All ETDs from UAB

Advisory Committee Chair

Victor M Darley-Usmar

Advisory Committee Members

Shannon Bailey

Scott Ballinger

Janusz Kabarowksi

Aimee Landar

Rakesh Patel

Document Type

Dissertation

Date of Award

2011

Degree Name by School

Doctor of Philosophy (PhD) Heersink School of Medicine

Abstract

Free radical catalyzed oxidation of polyunsaturated fatty acids (PUFAs) such as arachidonic acid is increased in cardiovascular disease states, including atherosclerosis and heart failure. Oxidized lipids have been extensively studied and found to recapitulate several key steps in atherogenesis. However, clinical trials with antioxidants such as alpha-tocopherol have been less promising than originally predicted.
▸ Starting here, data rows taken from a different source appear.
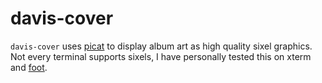 # davis-cover
`davis-cover` uses [picat](https://github.com/SimonPersson/picat) to display
album art as high quality sixel graphics. Not every terminal supports sixels, I
have personally tested this on xterm and [foot](https://codeberg.org/dnkl/foot).
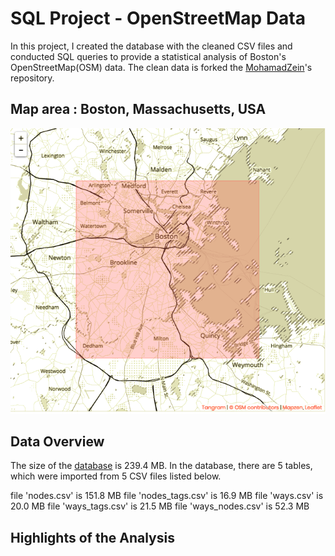 # SQL Project - OpenStreetMap Data 

In this project, I created the database with the cleaned CSV files and conducted SQL queries to provide a statistical analysis of Boston's OpenStreetMap(OSM) data. The clean data is forked the [MohamadZein](https://github.com/MohamadZeini)'s repository. 

## Map area : Boston, Massachusetts, USA

![Boston,MA](https://github.com/EntingHsiao/SQL_Project_OSM/blob/master/boston.png?raw=true)

## Data Overview

The size of the [database](https://github.com/EntingHsiao/SQL_Project_OSM/blob/master/boston.db.zip) is 239.4 MB. In the database, there are 5 tables, which were imported from 5 CSV files listed below.

file 'nodes.csv' is 151.8 MB
file 'nodes_tags.csv' is 16.9 MB
file 'ways.csv' is 20.0 MB
file 'ways_tags.csv' is 21.5 MB
file 'ways_nodes.csv' is 52.3 MB

## Highlights of the Analysis 








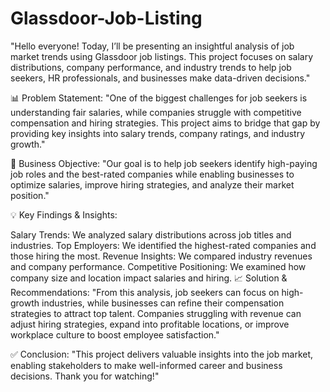 # Glassdoor-Job-Listing

"Hello everyone! Today, I’ll be presenting an insightful analysis of job market trends using Glassdoor job listings. This project focuses on salary distributions, company performance, and industry trends to help job seekers, HR professionals, and businesses make data-driven decisions."

📊 Problem Statement:
"One of the biggest challenges for job seekers is understanding fair salaries, while companies struggle with competitive compensation and hiring strategies. This project aims to bridge that gap by providing key insights into salary trends, company ratings, and industry growth."

🎯 Business Objective:
"Our goal is to help job seekers identify high-paying job roles and the best-rated companies while enabling businesses to optimize salaries, improve hiring strategies, and analyze their market position."

💡 Key Findings & Insights:

Salary Trends: We analyzed salary distributions across job titles and industries.
Top Employers: We identified the highest-rated companies and those hiring the most.
Revenue Insights: We compared industry revenues and company performance.
Competitive Positioning: We examined how company size and location impact salaries and hiring.
📈 Solution & Recommendations:
"From this analysis, job seekers can focus on high-growth industries, while businesses can refine their compensation strategies to attract top talent. Companies struggling with revenue can adjust hiring strategies, expand into profitable locations, or improve workplace culture to boost employee satisfaction."

✅ Conclusion:
"This project delivers valuable insights into the job market, enabling stakeholders to make well-informed career and business decisions. Thank you for watching!"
Now appreciated as more than just biomarkers of disease, lipid peroxidation products have been shown to have roles in pathogenesis as well as physiology. Of particular interest are reactive lipid species that possess electrophilic carbonyls enabling them to act in a receptor-independent manner. To date, the tools for studying protein modification by reactive lipid species have used a candidate approach, focusing on one product at a time and the proteome it modifies. While yielding insight, data from these studies forms an incomplete picture of modifications that occur in vivo, where it is expected that a large number of reactive lipids will be formed simultaneously. For this thesis, we took a different approach, allowing the study of a large number of protein modifications occurring following the endogenous oxidation of tagged derivatives of arachidonic acid. Oxidants relevant to pathology were studied including hydrogen peroxide, myoglobin, and free heme. Heme-mediated lipid peroxidation was found to modify endothelial cell proteins in a thiol-independent manner, yielding insight into the reactivity of the oxidized lipidome in this setting. Mitochondrial localization of BODIPY-arachidonic acid signal was found, signifying that oxidized products of arachidonic acid localize to this organelle following heme exposure. Several proteins were found to be modified within the mitochondrial compartment, one of which was the voltage dependent anion channel (VDAC)--a protein involved in regulating respiration, cell death, and mitophagy. While high concentrations of hemin were found to result in bioenergetic dysfunction that could be protected by alpha-tocopherol, low concentrations of hemin treatment in the same cells resulted in an increase in antioxidant responses, heme oxygenase-1 and glutathione. Design of future therapies could be aimed at inhibiting lipid peroxidation in specific subcellular locales, such as the mitochondria, without inhibiting their modification of critically important cytosolic proteins involved in the antioxidant response.